### [PROBLEM STATEMENT]
Please copy the entries below word for word, leaving out any image.
[[ DATA TO EXAMINE open ]]
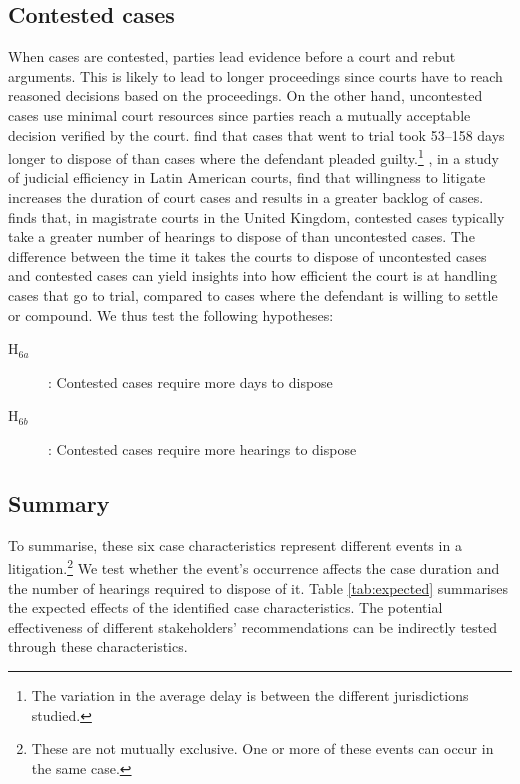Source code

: \documentclass[12pt,a4paper]{article}
\begin{document}
\subsection{Contested cases}
\label{sec:contested_cases_meth}
When cases are contested, parties lead evidence before a court and rebut arguments. This is likely to lead to longer proceedings since courts have to reach reasoned decisions based on the proceedings. On the other hand, uncontested cases use minimal court resources since parties reach a mutually acceptable decision verified by the court. \textcite{ostrom2000efficiency} find that cases that went to trial took 53--158 days longer to dispose of than cases where the defendant pleaded guilty.\footnote{The variation in the average delay is between the different jurisdictions studied.} \textcite{buscaglia1997_latinAmericaCourtDelays}, in a study of judicial efficiency in Latin American courts, find that willingness to litigate increases the duration of court cases and results in a greater backlog of cases. \textcite{crownProsecutionService2006_magistrateCourtEfficiency} finds that, in magistrate courts in the United Kingdom, contested cases typically take a greater number of hearings to dispose of than uncontested cases. The difference between the time it takes the courts to dispose of uncontested cases and contested cases can yield insights into how efficient the court is at handling cases that go to trial, compared to cases where the defendant is willing to settle or compound. We thus test the following hypotheses:

\begin{description}
\item[H$_{6a}$]: Contested cases require more days to dispose
\item[H$_{6b}$]: Contested cases require more hearings to dispose
\end{description}

\subsection{Summary}

To summarise, these six case characteristics represent different events in a litigation.\footnote{These are not mutually exclusive. One or more of these events can occur in the same case.} We test whether the event's occurrence affects the case duration and the number of hearings required to dispose of it. Table \ref{tab:expected} summarises the expected effects of the identified case characteristics. The potential effectiveness of different stakeholders' recommendations can be indirectly tested through these characteristics.
\end{document}

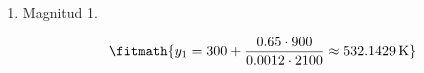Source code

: \begin{enumerate}

\item Magnitud 1.

\[\fitmath{y_{1}=300+\frac{0.65\cdot 900}{0.0012\cdot 2100}\approx 532.1429\,\mathrm{K}}\]

\end{enumerate}

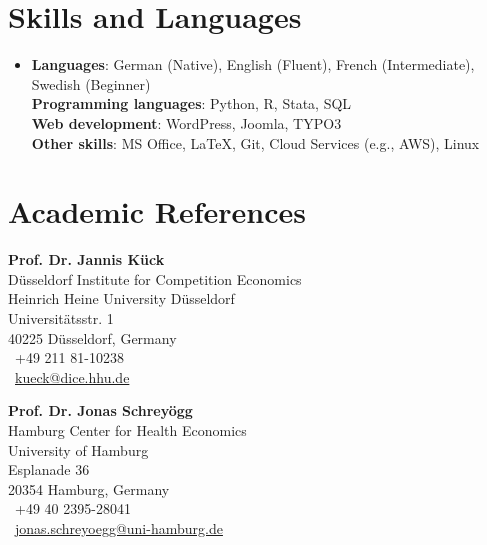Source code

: \documentclass[a4paper,11pt]{article}
\begin{document}
\section{\textbf{Skills and Languages}}

\begin{itemize}[leftmargin=0.05in, label={}]
    \item{
    \textbf{Languages}{: German (Native), English (Fluent), French (Intermediate), Swedish (Beginner)} \\
    \textbf{Programming languages}{: Python, R, Stata, SQL} \\
    \textbf{Web development}{: WordPress, Joomla, TYPO3} \\
    \textbf{Other skills}{: MS Office, LaTeX, Git, Cloud Services (e.g., AWS), Linux}
    }
\end{itemize}

\section{\textbf{Academic References}}

\begin{minipage}[t]{0.5\textwidth}
\textbf{Prof. Dr. Jannis Kück}\\
Düsseldorf Institute for Competition Economics\\
Heinrich Heine University Düsseldorf\\
Universitätsstr. 1\\
40225 Düsseldorf, Germany\\
\faPhone\ +49 211 81-10238\\
\faEnvelope\ \href{mailto:kueck@dice.hhu.de}{kueck@dice.hhu.de}
\end{minipage}
\hfill
\begin{minipage}[t]{0.4\textwidth}
\textbf{Prof. Dr. Jonas Schreyögg}\\
Hamburg Center for Health Economics\\
University of Hamburg\\
Esplanade 36\\
20354 Hamburg, Germany\\
\faPhone\ +49 40 2395-28041\\
\faEnvelope\ \href{mailto:jonas.schreyoegg@uni-hamburg.de}
{jonas.schreyoegg@uni-hamburg.de}
\end{minipage}
\end{document}
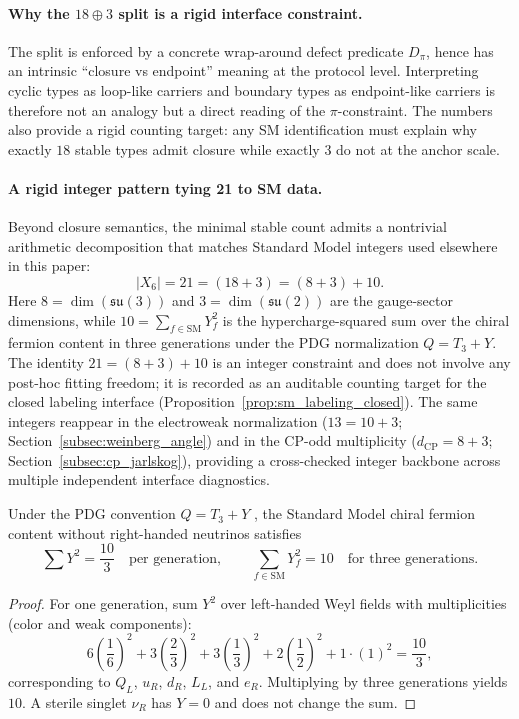 \paragraph{Why the \texorpdfstring{$18\oplus 3$}{18+3} split is a rigid interface constraint.}
The split is enforced by a concrete wrap-around defect predicate $D_\pi$, hence has an intrinsic ``closure vs endpoint'' meaning at the protocol level.
Interpreting cyclic types as loop-like carriers and boundary types as endpoint-like carriers is therefore not an analogy but a direct reading of the $\pi$-constraint.
The numbers also provide a rigid counting target: any SM identification must explain why exactly $18$ stable types admit closure while exactly $3$ do not at the anchor scale.

\paragraph{A rigid integer pattern tying 21 to SM data.}
Beyond closure semantics, the minimal stable count admits a nontrivial arithmetic decomposition that matches Standard Model integers used elsewhere in this paper:
\[
|X_6|=21=(18+3)=(8+3)+10.
\]
Here $8=\dim(\mathfrak{su}(3))$ and $3=\dim(\mathfrak{su}(2))$ are the gauge-sector dimensions, while $10=\sum_{f\in\mathrm{SM}}Y_f^2$ is the hypercharge-squared sum over the chiral fermion content in three generations under the PDG normalization $Q=T_3+Y$.
The identity $21=(8+3)+10$ is an integer constraint and does not involve any post-hoc fitting freedom; it is recorded as an auditable counting target for the closed labeling interface (Proposition~\ref{prop:sm_labeling_closed}).
The same integers reappear in the electroweak normalization ($13=10+3$; Section~\ref{subsec:weinberg_angle}) and in the CP-odd multiplicity ($d_{\mathrm{CP}}=8+3$; Section~\ref{subsec:cp_jarlskog}), providing a cross-checked integer backbone across multiple independent interface diagnostics.

\begin{lemma}\label{lem:hypercharge_sum_10}
Under the PDG convention $Q=T_3+Y$ \cite{PDGRPP2024}, the Standard Model chiral fermion content without right-handed neutrinos satisfies
\[
\sum Y^2=\frac{10}{3}\quad\text{per generation},
\qquad
\sum_{f\in\mathrm{SM}}Y_f^2=10\quad\text{for three generations}.
\]
\end{lemma}
\begin{proof}
For one generation, sum $Y^2$ over left-handed Weyl fields with multiplicities (color and weak components):
\[
6\left(\frac{1}{6}\right)^2
 +3\left(\frac{2}{3}\right)^2
 +3\left(\frac{1}{3}\right)^2
 +2\left(\frac{1}{2}\right)^2
 +1\cdot (1)^2
=\frac{10}{3},
\]
corresponding to $Q_L$, $u_R$, $d_R$, $L_L$, and $e_R$.
Multiplying by three generations yields $10$.
A sterile singlet $\nu_R$ has $Y=0$ and does not change the sum.
\end{proof}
[[ DATA TO EXAMINE closed ]]
### [ANSWER BOX]
Source code

: \documentclass[12pt,a4paper]{article}
\begin{document}
\subsection{Contested cases}
\label{sec:contested_cases_meth}
When cases are contested, parties lead evidence before a court and rebut arguments. This is likely to lead to longer proceedings since courts have to reach reasoned decisions based on the proceedings. On the other hand, uncontested cases use minimal court resources since parties reach a mutually acceptable decision verified by the court. \textcite{ostrom2000efficiency} find that cases that went to trial took 53--158 days longer to dispose of than cases where the defendant pleaded guilty.\footnote{The variation in the average delay is between the different jurisdictions studied.} \textcite{buscaglia1997_latinAmericaCourtDelays}, in a study of judicial efficiency in Latin American courts, find that willingness to litigate increases the duration of court cases and results in a greater backlog of cases. \textcite{crownProsecutionService2006_magistrateCourtEfficiency} finds that, in magistrate courts in the United Kingdom, contested cases typically take a greater number of hearings to dispose of than uncontested cases. The difference between the time it takes the courts to dispose of uncontested cases and contested cases can yield insights into how efficient the court is at handling cases that go to trial, compared to cases where the defendant is willing to settle or compound. We thus test the following hypotheses:

\begin{description}
\item[H$_{6a}$]: Contested cases require more days to dispose
\item[H$_{6b}$]: Contested cases require more hearings to dispose
\end{description}

\subsection{Summary}

To summarise, these six case characteristics represent different events in a litigation.\footnote{These are not mutually exclusive. One or more of these events can occur in the same case.} We test whether the event's occurrence affects the case duration and the number of hearings required to dispose of it. Table \ref{tab:expected} summarises the expected effects of the identified case characteristics. The potential effectiveness of different stakeholders' recommendations can be indirectly tested through these characteristics.
\end{document}

Source code

: \begin{enumerate}

\item Magnitud 1.

\[\fitmath{y_{1}=300+\frac{0.65\cdot 900}{0.0012\cdot 2100}\approx 532.1429\,\mathrm{K}}\]

\end{enumerate}

Source code

: \documentclass[a4paper,11pt]{article}
\begin{document}
\section{\textbf{Skills and Languages}}

\begin{itemize}[leftmargin=0.05in, label={}]
    \item{
    \textbf{Languages}{: German (Native), English (Fluent), French (Intermediate), Swedish (Beginner)} \\
    \textbf{Programming languages}{: Python, R, Stata, SQL} \\
    \textbf{Web development}{: WordPress, Joomla, TYPO3} \\
    \textbf{Other skills}{: MS Office, LaTeX, Git, Cloud Services (e.g., AWS), Linux}
    }
\end{itemize}

\section{\textbf{Academic References}}

\begin{minipage}[t]{0.5\textwidth}
\textbf{Prof. Dr. Jannis Kück}\\
Düsseldorf Institute for Competition Economics\\
Heinrich Heine University Düsseldorf\\
Universitätsstr. 1\\
40225 Düsseldorf, Germany\\
\faPhone\ +49 211 81-10238\\
\faEnvelope\ \href{mailto:kueck@dice.hhu.de}{kueck@dice.hhu.de}
\end{minipage}
\hfill
\begin{minipage}[t]{0.4\textwidth}
\textbf{Prof. Dr. Jonas Schreyögg}\\
Hamburg Center for Health Economics\\
University of Hamburg\\
Esplanade 36\\
20354 Hamburg, Germany\\
\faPhone\ +49 40 2395-28041\\
\faEnvelope\ \href{mailto:jonas.schreyoegg@uni-hamburg.de}
{jonas.schreyoegg@uni-hamburg.de}
\end{minipage}
\end{document}
 \paragraph{Why the \texorpdfstring{$18\oplus 3$}{18+3} split is a rigid interface constraint.}
The split is enforced by a concrete wrap-around defect predicate $D_\pi$, hence has an intrinsic ``closure vs endpoint'' meaning at the protocol level.
Interpreting cyclic types as loop-like carriers and boundary types as endpoint-like carriers is therefore not an analogy but a direct reading of the $\pi$-constraint.
The numbers also provide a rigid counting target: any SM identification must explain why exactly $18$ stable types admit closure while exactly $3$ do not at the anchor scale.

\paragraph{A rigid integer pattern tying 21 to SM data.}
Beyond closure semantics, the minimal stable count admits a nontrivial arithmetic decomposition that matches Standard Model integers used elsewhere in this paper:
\[
|X_6|=21=(18+3)=(8+3)+10.
\]
Here $8=\dim(\mathfrak{su}(3))$ and $3=\dim(\mathfrak{su}(2))$ are the gauge-sector dimensions, while $10=\sum_{f\in\mathrm{SM}}Y_f^2$ is the hypercharge-squared sum over the chiral fermion content in three generations under the PDG normalization $Q=T_3+Y$.
The identity $21=(8+3)+10$ is an integer constraint and does not involve any post-hoc fitting freedom; it is recorded as an auditable counting target for the closed labeling interface (Proposition~\ref{prop:sm_labeling_closed}).
The same integers reappear in the electroweak normalization ($13=10+3$; Section~\ref{subsec:weinberg_angle}) and in the CP-odd multiplicity ($d_{\mathrm{CP}}=8+3$; Section~\ref{subsec:cp_jarlskog}), providing a cross-checked integer backbone across multiple independent interface diagnostics.

\begin{lemma}\label{lem:hypercharge_sum_10}
Under the PDG convention $Q=T_3+Y$ \cite{PDGRPP2024}, the Standard Model chiral fermion content without right-handed neutrinos satisfies
\[
\sum Y^2=\frac{10}{3}\quad\text{per generation},
\qquad
\sum_{f\in\mathrm{SM}}Y_f^2=10\quad\text{for three generations}.
\]
\end{lemma}
\begin{proof}
For one generation, sum $Y^2$ over left-handed Weyl fields with multiplicities (color and weak components):
\[
6\left(\frac{1}{6}\right)^2
 +3\left(\frac{2}{3}\right)^2
 +3\left(\frac{1}{3}\right)^2
 +2\left(\frac{1}{2}\right)^2
 +1\cdot (1)^2
=\frac{10}{3},
\]
corresponding to $Q_L$, $u_R$, $d_R$, $L_L$, and $e_R$.
Multiplying by three generations yields $10$.
A sterile singlet $\nu_R$ has $Y=0$ and does not change the sum.
\end{proof}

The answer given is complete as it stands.